Too Anxious to Sleep!?
Anxiety Attacks can keep you up at night.
This video shares 5 ways you can control anxiety attacks before bedtime:
If you watched my video about how to control anxiety attacks in the morning, then you already know Cortisol, the main hormone responsible for making us feel anxious, help us to wake up in the morning. Which means it’s probably also what’s keeping you awake at night if you experience anxiety attacks before bed.
Here are 5 Ways You Can Control Anxiety Attacks Before Bed:
Create a relaxing, nighttime routine and stick to it
Just like in the mornings, creating and sticking to this is key. An ideal nighttime routine would include making sure you eat dinner, getting things ready for the next day, getting ready for bed, and dong something soothing or relaxing to get you primed for your brainy, beauty sleep.
Review your day
Taking a moment to pause and review everything you did today can help your brain relax.
We often feel anxious when we feel like we didn’t do “enough.”
Celebrate the things you did do today by acknowledging your successes- even if it was as simple as brushing your teeth that morning.
Part of the reason we have trouble getting to sleep when we have anxiety attacks is because nighttime is a natural, quiet time to reflect.

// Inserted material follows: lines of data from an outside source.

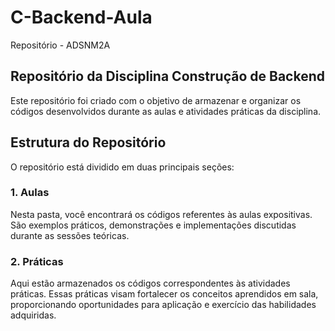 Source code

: # C-Backend-Aula
Repositório - ADSNM2A

## Repositório da Disciplina Construção de Backend
Este repositório foi criado com o objetivo de armazenar e organizar os códigos desenvolvidos durante as aulas e atividades práticas da disciplina.

## Estrutura do Repositório
O repositório está dividido em duas principais seções:

### 1. Aulas
Nesta pasta, você encontrará os códigos referentes às aulas expositivas. São exemplos práticos, demonstrações e implementações discutidas durante as sessões teóricas.

### 2. Práticas
Aqui estão armazenados os códigos correspondentes às atividades práticas. Essas práticas visam fortalecer os conceitos aprendidos em sala, proporcionando oportunidades para aplicação e exercício das habilidades adquiridas.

If we are worried about something, our mind will keep reminding us about it so we don’t forget. Sometimes this is helpful, like remembering to bring your project to school the next day, sometimes it’s not, like wondering why owls are nocturnal.

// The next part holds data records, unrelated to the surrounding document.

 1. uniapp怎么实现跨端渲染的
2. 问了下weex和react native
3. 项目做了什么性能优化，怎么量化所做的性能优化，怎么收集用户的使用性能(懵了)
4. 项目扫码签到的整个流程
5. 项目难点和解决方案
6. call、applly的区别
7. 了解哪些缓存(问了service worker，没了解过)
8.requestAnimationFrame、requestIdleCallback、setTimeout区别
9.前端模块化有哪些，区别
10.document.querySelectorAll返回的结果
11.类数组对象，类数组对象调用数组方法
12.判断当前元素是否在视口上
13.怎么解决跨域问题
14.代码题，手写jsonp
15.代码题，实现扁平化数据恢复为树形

Taking some time to write out your to-do/to-remember list the night before lets your mind physically see these tasks are being remembered elsewhere so it can relax and have the night off.

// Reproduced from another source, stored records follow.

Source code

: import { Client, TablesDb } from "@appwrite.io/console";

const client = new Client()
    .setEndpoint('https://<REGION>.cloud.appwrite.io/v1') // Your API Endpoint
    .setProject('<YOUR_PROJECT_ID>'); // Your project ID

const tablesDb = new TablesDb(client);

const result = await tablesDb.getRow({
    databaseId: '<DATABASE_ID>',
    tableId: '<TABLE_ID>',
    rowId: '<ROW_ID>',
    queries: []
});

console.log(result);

You can do this with journaling, too. Own caution about journaling- if you’re using your phone or computer to journal, make sure that document, video or voice recording isn’t connected to your family’s cloud if you don’t want them seeing your private thoughts.
Turn Off Notifications
Make sure your notifications on your devices and phone are turned off before bed, so you get a restful sleep. I get push back on this from some of the teens I work with because they worry their friends will be mad at them if they don’t respond until the next morning. If you haven’t done this before, and you’re going to start now, just make sure your friends know.
Tell them, “Hey- I know in the past I’ve always responded to your middle of the night texts. I’m working on a new nighttime routine where I turn off my notifications at 10pm, so if I don’t respond right away that’s probably why. I’m not ignoring you and I’ll definitely get back to you as soon as I can the next morning.”
Telling them clearly about this change BEFORE you do it can help you avoid a LOT of friend drama. Plus if there’s actually a crisis, they can always text the Crisis Text Line at 741-741
Get up and do something
You may be like “wait- what? I thought this was supposed to help me go to sleep, not stay up later!” However, if you still can’t sleep after about an hour laying in bed, you may need to physically move that energy and reset. You can do some stretches or jumping jacks. Maybe taking a few moments to fold and put away the clothes on your floor. Just choose one thing to do, then try to go to bed again. Sometimes taking action can relieve just enough anxiety to get you back in the zone for a good night’s sleep.